I recently spent some time in Paris, living and working there between January to April. I cannot help but draw parallels between my experiences in France, and the red clay of the surface at the French Open. Both are notoriously slow at decision making, evoke polarised opinions from others, have a strong and distinct character, are strikingly beautiful, and can be exasperating and scintillating in equal measure. As an aside — how is it that French people feast (prey, gorge, overdose) on wine, cheese, bread and butter, while retaining their petite figures? Maybe that is a conversation for another time.
In tennis, the speed of the surface is a huge determinant of a player’s success or failure. Grass and clay represent opposite ends of a spectrum. While the ball skids off grass, picking up pace, it stops on clay, slowing down immensely.
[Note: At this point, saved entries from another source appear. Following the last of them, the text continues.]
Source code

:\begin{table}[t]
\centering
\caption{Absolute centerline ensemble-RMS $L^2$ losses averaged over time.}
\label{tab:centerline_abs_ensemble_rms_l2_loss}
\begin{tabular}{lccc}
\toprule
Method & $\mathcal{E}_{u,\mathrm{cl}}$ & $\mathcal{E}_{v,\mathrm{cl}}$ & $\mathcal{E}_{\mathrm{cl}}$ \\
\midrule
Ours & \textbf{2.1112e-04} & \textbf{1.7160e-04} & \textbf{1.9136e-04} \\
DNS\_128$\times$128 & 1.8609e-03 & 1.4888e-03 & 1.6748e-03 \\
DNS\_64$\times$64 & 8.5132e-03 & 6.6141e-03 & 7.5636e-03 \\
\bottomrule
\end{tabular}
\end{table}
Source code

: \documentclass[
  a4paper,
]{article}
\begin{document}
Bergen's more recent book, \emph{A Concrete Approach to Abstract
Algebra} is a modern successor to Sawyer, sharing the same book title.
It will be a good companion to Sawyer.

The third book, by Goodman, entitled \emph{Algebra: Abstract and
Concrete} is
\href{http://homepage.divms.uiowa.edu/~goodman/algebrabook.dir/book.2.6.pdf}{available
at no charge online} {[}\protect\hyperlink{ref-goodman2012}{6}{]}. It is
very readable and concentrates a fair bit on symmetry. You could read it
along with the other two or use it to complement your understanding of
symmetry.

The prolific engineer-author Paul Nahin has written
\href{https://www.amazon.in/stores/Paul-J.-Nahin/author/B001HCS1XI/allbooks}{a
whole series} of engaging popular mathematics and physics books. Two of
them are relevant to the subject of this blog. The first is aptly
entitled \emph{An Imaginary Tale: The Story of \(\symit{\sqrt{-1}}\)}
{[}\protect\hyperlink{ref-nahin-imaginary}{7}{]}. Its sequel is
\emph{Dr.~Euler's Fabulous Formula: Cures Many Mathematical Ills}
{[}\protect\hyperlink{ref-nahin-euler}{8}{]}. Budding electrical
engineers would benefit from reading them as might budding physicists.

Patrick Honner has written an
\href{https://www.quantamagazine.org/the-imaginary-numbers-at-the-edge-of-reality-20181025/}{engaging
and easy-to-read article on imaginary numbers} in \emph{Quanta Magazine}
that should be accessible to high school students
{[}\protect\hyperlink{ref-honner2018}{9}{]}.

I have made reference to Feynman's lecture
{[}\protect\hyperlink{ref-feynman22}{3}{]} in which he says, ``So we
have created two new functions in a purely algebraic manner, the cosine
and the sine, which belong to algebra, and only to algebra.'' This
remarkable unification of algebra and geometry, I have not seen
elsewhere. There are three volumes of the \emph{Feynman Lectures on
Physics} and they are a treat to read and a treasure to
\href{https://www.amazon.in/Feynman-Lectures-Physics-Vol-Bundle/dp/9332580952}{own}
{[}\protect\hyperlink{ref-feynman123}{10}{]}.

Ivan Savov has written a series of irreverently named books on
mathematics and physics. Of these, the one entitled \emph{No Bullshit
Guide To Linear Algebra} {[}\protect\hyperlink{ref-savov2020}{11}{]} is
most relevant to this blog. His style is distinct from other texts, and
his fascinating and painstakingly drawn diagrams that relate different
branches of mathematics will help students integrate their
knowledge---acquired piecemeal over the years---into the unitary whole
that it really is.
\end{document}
As a result, shots that may have been winners at Wimbledon might be only ordinary at Roland Garros. Wimbledon and similar fast surfaces reward you for employing an attacking style of play; a powerful shot or a quick serve will give you the upper hand. That is why we see a lot more of serve and volleying, and points won at the net. Clay is another animal altogether. It rewards players with a strong baseline game. It requires guile, grit and determination to win. The question is whether you can wear your opponent down. The average match time in Wimbledon is much shorter than at the French Open; the average winners hit per match much higher. Statistics never lie.
Rarely do we see players that thrive on both surfaces, largely because of how fundamentally they differ. Pete Sampras, once considered the greatest tennis player ever, never won a French Open. Neither did John McEnroe or Stefan Edberg. All excelled at Wimbledon. On the flipside, Guillermo Vilas, Dominic Thiem (whose loss yesterday represented the first upset of the tournament) and other players of that mould barely make it past the early rounds on a grass surface. Once again, the Big Three are an exception to this dichotomy. What a surprise.
The compelling narrative going into this year’s French Open is the number of Grand Slams to each player’s name. Federer and Nadal have 20 each. Djokovic has 18. I have a close friend, Vir Singh, who is a betting man. Even he would not risk betting against Nadal ending the fortnight with 21. No amount of superlatives will do justice to that man’s legacy at Roland Garros. He has won the French Open 13 times. To put that in perspective, Pete Sampras, who until recently held the record for most Grand Slams, has won 14 in total. Let that sink in.
As with any Grand Slam, I am excited to watch how it unfolds. Will Nadal achieve the inevitable? Will the next generation finally stake their claim? Time will tell. I simply intend to enjoy the ride, baguette and fromage in hand.